Note: * denotes statistically significant difference across pre- and during- time period at the p<0.05 level; C and HL denote a statistically significant group difference when compared to the Control and Hotspot + Laptop group (at the p<0.05 level), respectively.
Pre During Difference Credits earned Hotspots 6.2 6.0 -0.2 Hotspots + Laptops 4.8 8.0* 3.2 C Control 8.0 6.2 -1.8 HL Grade point average (four-point scale) Hotspots 3.3 3.2 -0.1 Hotspots + Laptops 2.7 3.0 0.3 Control 3.1 2.8 -0.2 Days absent Hotspots 58.3 98.8* 40.5 Hotspots + Laptops 75.7 94.3 18.7 Control 73.8 116.0 42.2
Discussion and conclusion
The results of this small randomized controlled trial suggest that simply providing alternative high-school students with Internet access is not enough to have a meaningful impact on student performance over the course of a semester. Rather, a combination of Internet access (hotspots) and tools to take advantage of that access (laptops) are more effective at generating improvements in scholastic achievement. The group assigned both of these devices was the only one to show measurable increases in the number of credits earned, and to display a positive trend in GPA (although not statistically significant). We also highlight the significantly higher proportion of Internet time spent on homework for this group (Figure 2); those in the hotspot-only group spent roughly the same percentage of Internet time devoted to homework as did the control (around 30 percent). Recall that the guardians of these students all attested that they did not have a fixed broadband connection at home; however simply providing them with a comparable Internet alternative was not enough to increase their Internet time spent on homework. The mobile network used regularly provided speeds of 10 megabits per second (MBPS) download and one MBPS upload in the study area. This is slower than the current U.S. Federal Communications Commission (FCC) definition of broadband (25 MBPS down, three MBPS up), but no students noted that their device use was limited by speed availability. As a corollary to this, we obtained the total amount of data consumed on the Internet across the two groups provided with hotspots after the project was over. The average per-month consumption was 212 megabytes (MB) for the hotspot group, and 190 MB for the hotspot + laptop group. While these were somewhat skewed by several “very high” data consumers in each group, the higher average usage in the hotspot-only group may suggest that the devices were being used more for videos or entertainment (which typically require more data than simple Web searches or basic research) than for school-oriented purposes.
This study is clearly limited by the very small sample size, with only six observations in each group. Individual circumstances can play an outsized role in such small samples, such as the increased number of school absences that affected many in our study and the group differences in pre-treatment school performance metrics in Table 2. Undoubtedly, such conditions would also impact school results. Unfortunately, we do not have enough observations to run a regression analysis to control for these factors as some prior studies do (Fairlie and London, 2011). However, statistical significance can be difficult to obtain in small samples, and its presence across several survey responses and one main outcome measure suggests that students receiving both hotspots and laptops view — and use — the Internet differently.
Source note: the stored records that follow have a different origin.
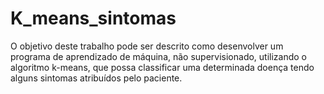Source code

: # K_means_sintomas
O objetivo deste trabalho pode ser descrito como desenvolver um programa de aprendizado de máquina, não supervisionado, utilizando o algoritmo k-means, que possa classificar uma determinada doença tendo alguns sintomas atribuídos pelo paciente. 
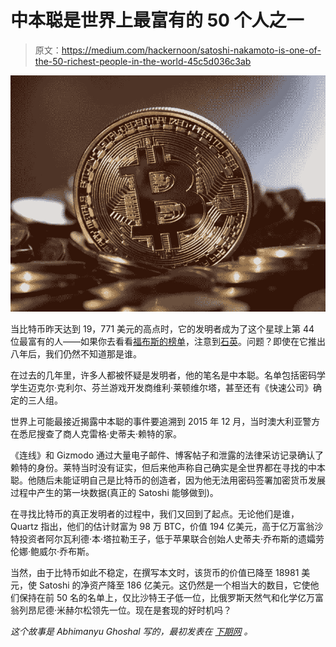 # 中本聪是世界上最富有的 50 个人之一

> 原文：<https://medium.com/hackernoon/satoshi-nakamoto-is-one-of-the-50-richest-people-in-the-world-45c5d036c3ab>

![](img/9438f20a5c083e0099dd7e56e14e4500.png)

当比特币昨天达到 19，771 美元的高点时，它的发明者成为了这个星球上第 44 位最富有的人——如果你去看看[福布斯的榜单](https://www.forbes.com/billionaires/list/#version:static)，注意到[石英](https://qz.com/1159188/bitcoin-price-approaches-20000-making-satoshi-nakamoto-worth-19-4-billion/)。问题？即使在它推出八年后，我们仍然不知道那是谁。

在过去的几年里，许多人都被怀疑是发明者，他的笔名是中本聪。名单包括密码学学生迈克尔·克利尔、芬兰游戏开发商维利·莱顿维尔塔，甚至还有《快速公司》确定的三人组。

世界上可能最接近揭露中本聪的事件要追溯到 2015 年 12 月，当时澳大利亚警方在悉尼搜查了商人克雷格·史蒂夫·赖特的家。

《连线》和 Gizmodo 通过大量电子邮件、博客帖子和泄露的法律采访记录确认了赖特的身份。莱特当时没有证实，但后来他声称自己确实是全世界都在寻找的中本聪。他随后未能证明自己是比特币的创造者，因为他无法用密码签署加密货币发展过程中产生的第一块数据(真正的 Satoshi 能够做到)。

在寻找比特币的真正发明者的过程中，我们又回到了起点。无论他们是谁，Quartz 指出，他们的估计财富为 98 万 BTC，价值 194 亿美元，高于亿万富翁沙特投资者阿尔瓦利德·本·塔拉勒王子，低于苹果联合创始人史蒂夫·乔布斯的遗孀劳伦娜·鲍威尔·乔布斯。

当然，由于比特币如此不稳定，在撰写本文时，该货币的价值已降至 18981 美元，使 Satoshi 的净资产降至 186 亿美元。这仍然是一个相当大的数目，它使他们保持在前 50 名的名单上，仅比沙特王子低一位，比俄罗斯天然气和化学亿万富翁列昂尼德·米赫尔松领先一位。现在是套现的好时机吗？

*这个故事是 Abhimanyu Ghoshal 写的，最初发表在* [*下期网*](https://thenextweb.com/hardfork/2017/12/18/whoever-created-bitcoin-is-now-among-the-worlds-50-richest-people/) *。*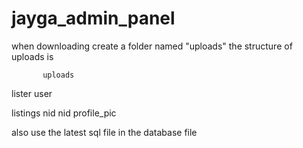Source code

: # jayga_admin_panel
when downloading create a folder named "uploads"
the structure of uploads is

           uploads
  lister              user

  listings            nid
  nid                 profile_pic

  also use the latest sql file in the database file
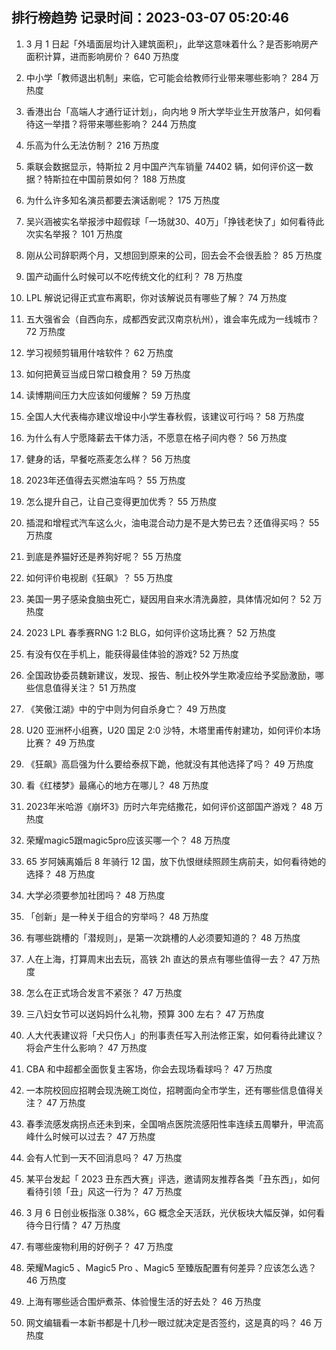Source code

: 
## 排行榜趋势 记录时间：2023-03-07 05:20:46
  
  1. 3 月 1 日起「外墙面层均计入建筑面积」，此举这意味着什么？是否影响房产面积计算，进而影响房价？ 640 万热度
    
  2. 中小学「教师退出机制」来临，它可能会给教师行业带来哪些影响？ 284 万热度
    
  3. 香港出台「高端人才通行证计划」，向内地 9 所大学毕业生开放落户，如何看待这一举措？将带来哪些影响？ 244 万热度
    
  4. 乐高为什么无法仿制？ 216 万热度
    
  5. 乘联会数据显示，特斯拉 2 月中国产汽车销量 74402 辆，如何评价这一数据？特斯拉在中国前景如何？ 188 万热度
    
  6. 为什么许多知名演员都要去演话剧呢？ 175 万热度
    
  7. 吴兴涵被实名举报涉中超假球「一场就30、40万」「挣钱老快了」如何看待此次实名举报？ 101 万热度
    
  8. 刚从公司辞职两个月，又想回到原来的公司，回去会不会很丢脸？ 85 万热度
    
  9. 国产动画什么时候可以不吃传统文化的红利？ 78 万热度
    
  10. LPL 解说记得正式宣布离职，你对该解说员有哪些了解？ 74 万热度
    
  11. 五大强省会（自西向东，成都西安武汉南京杭州），谁会率先成为一线城市？ 72 万热度
    
  12. 学习视频剪辑用什啥软件？ 62 万热度
    
  13. 如何把黄豆当成日常口粮食用？ 59 万热度
    
  14. 读博期间压力大应该如何缓解？ 59 万热度
    
  15. 全国人大代表梅亦建议增设中小学生春秋假，该建议可行吗？ 58 万热度
    
  16. 为什么有人宁愿降薪去干体力活，不愿意在格子间内卷？ 56 万热度
    
  17. 健身的话，早餐吃燕麦怎么样？ 56 万热度
    
  18. 2023年还值得去买燃油车吗？ 55 万热度
    
  19. 怎么提升自己，让自己变得更加优秀？ 55 万热度
    
  20. 插混和增程式汽车这么火，油电混合动力是不是大势已去？还值得买吗？ 55 万热度
    
  21. 到底是养猫好还是养狗好呢？ 55 万热度
    
  22. 如何评价电视剧《狂飙》？ 55 万热度
    
  23. 美国一男子感染食脑虫死亡，疑因用自来水清洗鼻腔，具体情况如何？ 52 万热度
    
  24. 2023 LPL 春季赛RNG 1:2 BLG，如何评价这场比赛？ 52 万热度
    
  25. 有没有仅在手机上，能获得最佳体验的游戏? 52 万热度
    
  26. 全国政协委员魏新建议，发现、报告、制止校外学生欺凌应给予奖励激励，哪些信息值得关注？ 51 万热度
    
  27. 《笑傲江湖》中的宁中则为何自杀身亡？ 49 万热度
    
  28. U20 亚洲杯小组赛，U20 国足 2:0 沙特，木塔里甫传射建功，如何评价本场比赛？ 49 万热度
    
  29. 《狂飙》高启强为什么要给泰叔下跪，他就没有其他选择了吗？ 49 万热度
    
  30. 看《红楼梦》最痛心的地方在哪儿？ 48 万热度
    
  31. 2023年米哈游《崩坏3》历时六年完结撒花，如何评价这部国产游戏？ 48 万热度
    
  32. 荣耀magic5跟magic5pro应该买哪一个？ 48 万热度
    
  33. 65 岁阿姨离婚后 8 年骑行 12 国，放下仇恨继续照顾生病前夫，如何看待她的选择？ 48 万热度
    
  34. 大学必须要参加社团吗？ 48 万热度
    
  35. 「创新」是一种关于组合的穷举吗？ 48 万热度
    
  36. 有哪些跳槽的「潜规则」，是第一次跳槽的人必须要知道的？ 48 万热度
    
  37. 人在上海，打算周末出去玩，高铁 2h 直达的景点有哪些值得一去？ 47 万热度
    
  38. 怎么在正式场合发言不紧张？ 47 万热度
    
  39. 三八妇女节可以送妈妈什么礼物，预算 300 左右？ 47 万热度
    
  40. 人大代表建议将「犬只伤人」的刑事责任写入刑法修正案，如何看待此建议？将会产生什么影响？ 47 万热度
    
  41. CBA 和中超都全面恢复主客场，你会去现场看球吗？ 47 万热度
    
  42. 一本院校回应招聘会现洗碗工岗位，招聘面向全市学生，还有哪些信息值得关注？ 47 万热度
    
  43. 春季流感发病拐点还未到来，全国哨点医院流感阳性率连续五周攀升，甲流高峰什么时候可以过去？ 47 万热度
    
  44. 会有人忙到一天不回消息吗？ 47 万热度
    
  45. 某平台发起「 2023 丑东西大赛」评选，邀请网友推荐各类「丑东西」，如何看待引领「丑」风这一行为？ 47 万热度
    
  46. 3 月 6 日创业板指涨 0.38%，6G 概念全天活跃，光伏板块大幅反弹，如何看待今日行情？ 47 万热度
    
  47. 有哪些废物利用的好例子？ 47 万热度
    
  48. 荣耀Magic5 、Magic5 Pro 、Magic5 至臻版配置有何差异？应该怎么选？ 46 万热度
    
  49. 上海有哪些适合围炉煮茶、体验慢生活的好去处？ 46 万热度
    
  50. 网文编辑看一本新书都是十几秒一眼过就决定是否签约，这是真的吗？ 46 万热度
Our individual student results show that all six of the hotspot + laptop recipients improved the number of credit hours earned during our experiment; this was true for only three students in the hotspot group and just one in the control group. The fact that the improvement occurred across a range of student ability levels is also noteworthy: students earning a low, moderate, and high number of credit hours prior to the experiment all experienced progress when they had access to both types of devices. Our study is also limited due to a lack of insight into students at the school without an Internet connection at home but who chose not to sign up to participate in the project. The characteristics of these students may be different from those who did participate, and our results are only representative of the group that joined the study. Further, although our randomization process did effectively allocate the percentage of students in single-parent households across categories (Table 1), we did not explicitly ask questions regarding parental involvement. Castro, et al. (2015) note that the strongest associations between parental involvement and student outcomes are in families with high academic expectations, which is not likely in this instance given the alternative school’s use of self-paced study and lack of required standardized test scores. Regardless, parental involvement is an important consideration for student outcomes that should be controlled for in future studies.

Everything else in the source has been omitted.